TASK REQUIREMENTS:
Your answer should be every line of the records that contains the word "behaviors".

RECORD EXTRACTS:
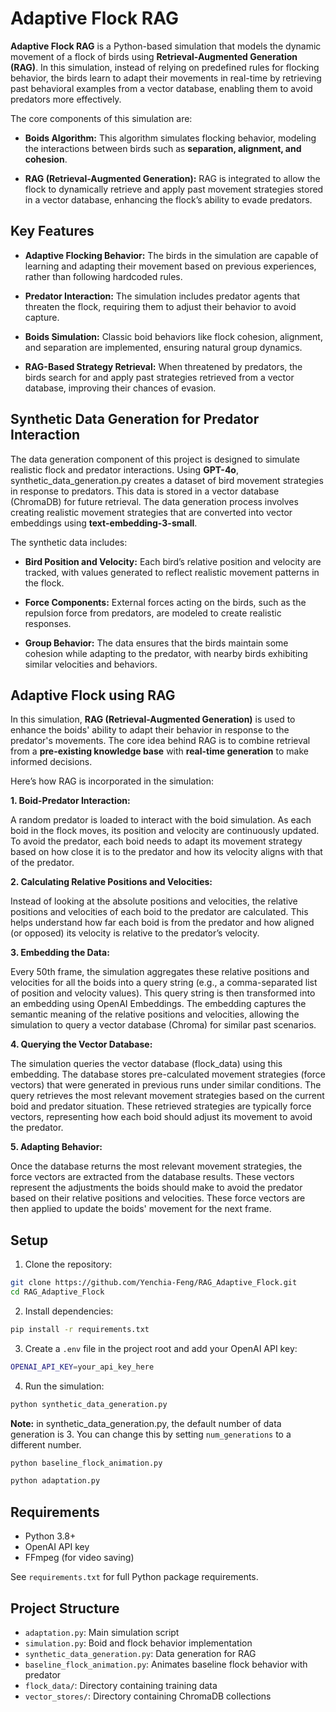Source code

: # Adaptive Flock RAG
**Adaptive Flock RAG** is a Python-based simulation that models the dynamic movement of a flock of birds using **Retrieval-Augmented Generation (RAG)**. In this simulation, instead of relying on predefined rules for flocking behavior, the birds learn to adapt their movements in real-time by retrieving past behavioral examples from a vector database, enabling them to avoid predators more effectively.

The core components of this simulation are:

- **Boids Algorithm:** This algorithm simulates flocking behavior, modeling the interactions between birds such as **separation, alignment, and cohesion**.

- **RAG (Retrieval-Augmented Generation):** RAG is integrated to allow the flock to dynamically retrieve and apply past movement strategies stored in a vector database, enhancing the flock’s ability to evade predators.

## Key Features

- **Adaptive Flocking Behavior:** The birds in the simulation are capable of learning and adapting their movement based on previous experiences, rather than following hardcoded rules.

- **Predator Interaction:** The simulation includes predator agents that threaten the flock, requiring them to adjust their behavior to avoid capture.

- **Boids Simulation:** Classic boid behaviors like flock cohesion, alignment, and separation are implemented, ensuring natural group dynamics.

- **RAG-Based Strategy Retrieval:** When threatened by predators, the birds search for and apply past strategies retrieved from a vector database, improving their chances of evasion.

## Synthetic Data Generation for Predator Interaction

The data generation component of this project is designed to simulate realistic flock and predator interactions. Using **GPT-4o**, synthetic_data_generation.py creates a dataset of bird movement strategies in response to predators. This data is stored in a vector database (ChromaDB) for future retrieval. The data generation process involves creating realistic movement strategies that are converted into vector embeddings using **text-embedding-3-small**.

The synthetic data includes: 

- **Bird Position and Velocity:** Each bird’s relative position and velocity are tracked, with values generated to reflect realistic movement patterns in the flock.

- **Force Components:** External forces acting on the birds, such as the repulsion force from predators, are modeled to create realistic responses.

- **Group Behavior:** The data ensures that the birds maintain some cohesion while adapting to the predator, with nearby birds exhibiting similar velocities and behaviors.

## Adaptive Flock using RAG

In this simulation, **RAG (Retrieval-Augmented Generation)** is used to enhance the boids' ability to adapt their behavior in response to the predator's movements. The core idea behind RAG is to combine retrieval from a **pre-existing knowledge base** with **real-time generation** to make informed decisions.

Here’s how RAG is incorporated in the simulation:

**1. Boid-Predator Interaction:**

A random predator is loaded to interact with the boid simulation. As each boid in the flock moves, its position and velocity are continuously updated. To avoid the predator, each boid needs to adapt its movement strategy based on how close it is to the predator and how its velocity aligns with that of the predator.

**2. Calculating Relative Positions and Velocities:**

Instead of looking at the absolute positions and velocities, the relative positions and velocities of each boid to the predator are calculated. This helps understand how far each boid is from the predator and how aligned (or opposed) its velocity is relative to the predator’s velocity.

**3. Embedding the Data:**

Every 50th frame, the simulation aggregates these relative positions and velocities for all the boids into a query string (e.g., a comma-separated list of position and velocity values). This query string is then transformed into an embedding using OpenAI Embeddings.
The embedding captures the semantic meaning of the relative positions and velocities, allowing the simulation to query a vector database (Chroma) for similar past scenarios.

**4. Querying the Vector Database:**

The simulation queries the vector database (flock_data) using this embedding. The database stores pre-calculated movement strategies (force vectors) that were generated in previous runs under similar conditions.
The query retrieves the most relevant movement strategies based on the current boid and predator situation. These retrieved strategies are typically force vectors, representing how each boid should adjust its movement to avoid the predator.

**5. Adapting Behavior:**

Once the database returns the most relevant movement strategies, the force vectors are extracted from the database results. These vectors represent the adjustments the boids should make to avoid the predator based on their relative positions and velocities.
These force vectors are then applied to update the boids' movement for the next frame.



## Setup

1. Clone the repository:
```bash
git clone https://github.com/Yenchia-Feng/RAG_Adaptive_Flock.git
cd RAG_Adaptive_Flock
```

2. Install dependencies:
```bash
pip install -r requirements.txt
```

3. Create a `.env` file in the project root and add your OpenAI API key:
```bash
OPENAI_API_KEY=your_api_key_here
```

4. Run the simulation:
```bash
python synthetic_data_generation.py
```

**Note:** in synthetic_data_generation.py, the default number of data generation is 3. You can change this by setting `num_generations` to a different number.

```bash
python baseline_flock_animation.py
```
```bash
python adaptation.py
```

## Requirements

- Python 3.8+
- OpenAI API key
- FFmpeg (for video saving)

See `requirements.txt` for full Python package requirements.

## Project Structure

- `adaptation.py`: Main simulation script
- `simulation.py`: Boid and flock behavior implementation
- `synthetic_data_generation.py`: Data generation for RAG
- `baseline_flock_animation.py`: Animates baseline flock behavior with predator
- `flock_data/`: Directory containing training data
- `vector_stores/`: Directory containing ChromaDB collections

SOLUTION TO THIS PROBLEM:
- **Boids Simulation:** Classic boid behaviors like flock cohesion, alignment, and separation are implemented, ensuring natural group dynamics.
- **Group Behavior:** The data ensures that the birds maintain some cohesion while adapting to the predator, with nearby birds exhibiting similar velocities and behaviors.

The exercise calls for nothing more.